Local industries, particularly those in the manufacturing and import sectors, have been reeling under an unjustifiable influx of counterfeit and illicit trade that is growing at a surprising phenomenal rate and thereby poses a clear and present danger to the economy.
It is refreshing that Deputy Director General of the CID, ACP Dennis Abade, was quoted as saying at the training programme that the counterfeiting business was a global multi-billion crime which organised criminal groups used to amass wealth.
In Ghana today, manufacturers and importers of textiles, alcoholic and non-alcoholic beverages, tobacco products and other fast- moving consumer goods (FMCGs) are at the mercy of the illicit trade taking the form of either counterfeit goods, contraband or smuggled goods or even tax-evaded goods.
The threat of counterfeit goods and illicit trade to the survival of local industries compelled, the President of the Ghana Employers Association (GEA), Mr Terrence Darko to call on the government at the 2016 annual general meeting of the GEA to clear the local market of fake products.
He also drew attention to the fact that the state was losing revenue as a result because it was not able to collect taxes from collapsed industries, while many people were also losing jobs.
The above prognosis must be a wake-up call for the government, the security agencies, industries, consumers and the citizenry to join hands in a sustained manner to rid our markets of counterfeit and illicit goods.

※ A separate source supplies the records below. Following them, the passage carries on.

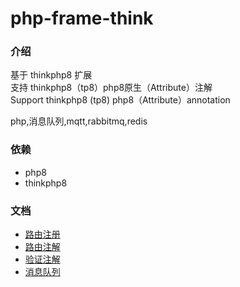 # php-frame-think


### 介绍

基于 thinkphp8 扩展  
支持 thinkphp8（tp8）php8原生（Attribute）注解   
Support thinkphp8 (tp8) php8（Attribute）annotation 

php,消息队列,mqtt,rabbitmq,redis

### 依赖

- php8
- thinkphp8

### 文档

- [路由注册]( https://docs.10yun.com/php )  
- [路由注解]( https://docs.10yun.com/php/)    
- [验证注解]( https://docs.10yun.com/php/)  
- [消息队列]( https://docs.10yun.com/php/queue)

The need for understanding concepts in the illegal trade
It has been argued by chieftains of industry and industry watchers that in spite of the strides made by stakeholders to combat illicit trade, counterfeit trading, illicit manufacturing among others, there is a lack of understanding; which often inures to the benefit of purveyors of the underground trade.
It is thus imperative that all stakeholders have a firm grasp of key terms and usages in the illegal trade to facilitate swift actions against practitioners of illegal trade.
Article 1 of the World Health Organisation (WHO) Framework Convention on Tobacco Control (FTC) for example defines illicit trade “… as any practice or conduct prohibited by law and which relates to production, shipment, receipt, possession, distribution, sale or purchase, including any practice or conduct intended to facilitate such activity.”
Thus, using the Ghanaian experience as an example, any person who produces, ships, receives, possesses, distributes, sells and/or purchases and further to that acts in any manner intended to facilitate the trade in uncustomed tobacco, textiles, alcoholic or non-alcoholic beverage is part of the chain of illicit trade that deprives Ghana of tax revenue.
Over a period, officials of the Customs Division of GRA have organised seizures of uncustomed tobacco, textiles, alcoholic and non-alcoholic beverages among others and burnt them at waste disposal sites. Commendable as this is, the continuous flourishing of illicit trade requires a relentless and co-ordinated effort by all concerned if Ghana is to win the war.
Another part of the illicit trade business is smuggling which can be defined as trading products illegally across borders. Genuine products and illegal products are both smuggled. The illegal products are as a result of illegal manufacturing as they do not conform to standards of the various regulatory agencies even in the countries where the illegal manufacturing takes place.
What the police can do
The remaining challenge is the area of small-scale purveyors of the illicit trade. The many traders who sell at our market places, corner shops and all manner of undefined trade channels continue to stock smuggled, counterfeit and uncustomed tobacco, textiles, alcoholic and non-alcoholic beverages for sale. That is why the police needs to up their game in the quest to stop illegal trade.
We need the police to detect counterfeit textiles, tobacco products, alcoholic and non-alcoholic beverages in our markets and other trade channels such as corner shops, table tops, stores at home, bars, eateries etc.; seize such goods for destruction and ensure the prosecution of traders who deal in such goods.
The police can rely on informants in communities, market places and all such places where the illicit trade is flourishing to conduct swoops.
Often, even when persons who engage in illicit trade are arrested, the prosecution does not conclude successfully.
It is instructive that at the training programme under reference, the Director of Operations of the CID, Chief Superintendent Felix Mawusi, spoke about the commitment of the police to ensure that persons engaged in the illegal trade would be prosecuted rigorously in the light of the Trade Mark Act, Act 876 of 2014.
In spite of the commitment exhibited by the police in the fight against illegal trade, it is important that the police work closely with the Attorney General’s Department to formulate charges to be preferred against persons arrested for illegal trading.
Manufacturers, importers and users of goods who suffer the brunt of illicit trade must also come to the aid of the police in their quest to stop that trade. Occasional knowledge-sharing workshops for industry players and the police must be held as persons involved in illicit trade are always evolving new methods of outwitting the security agencies.
The police must be effective partners in the fight against counterfeit and illicit trade.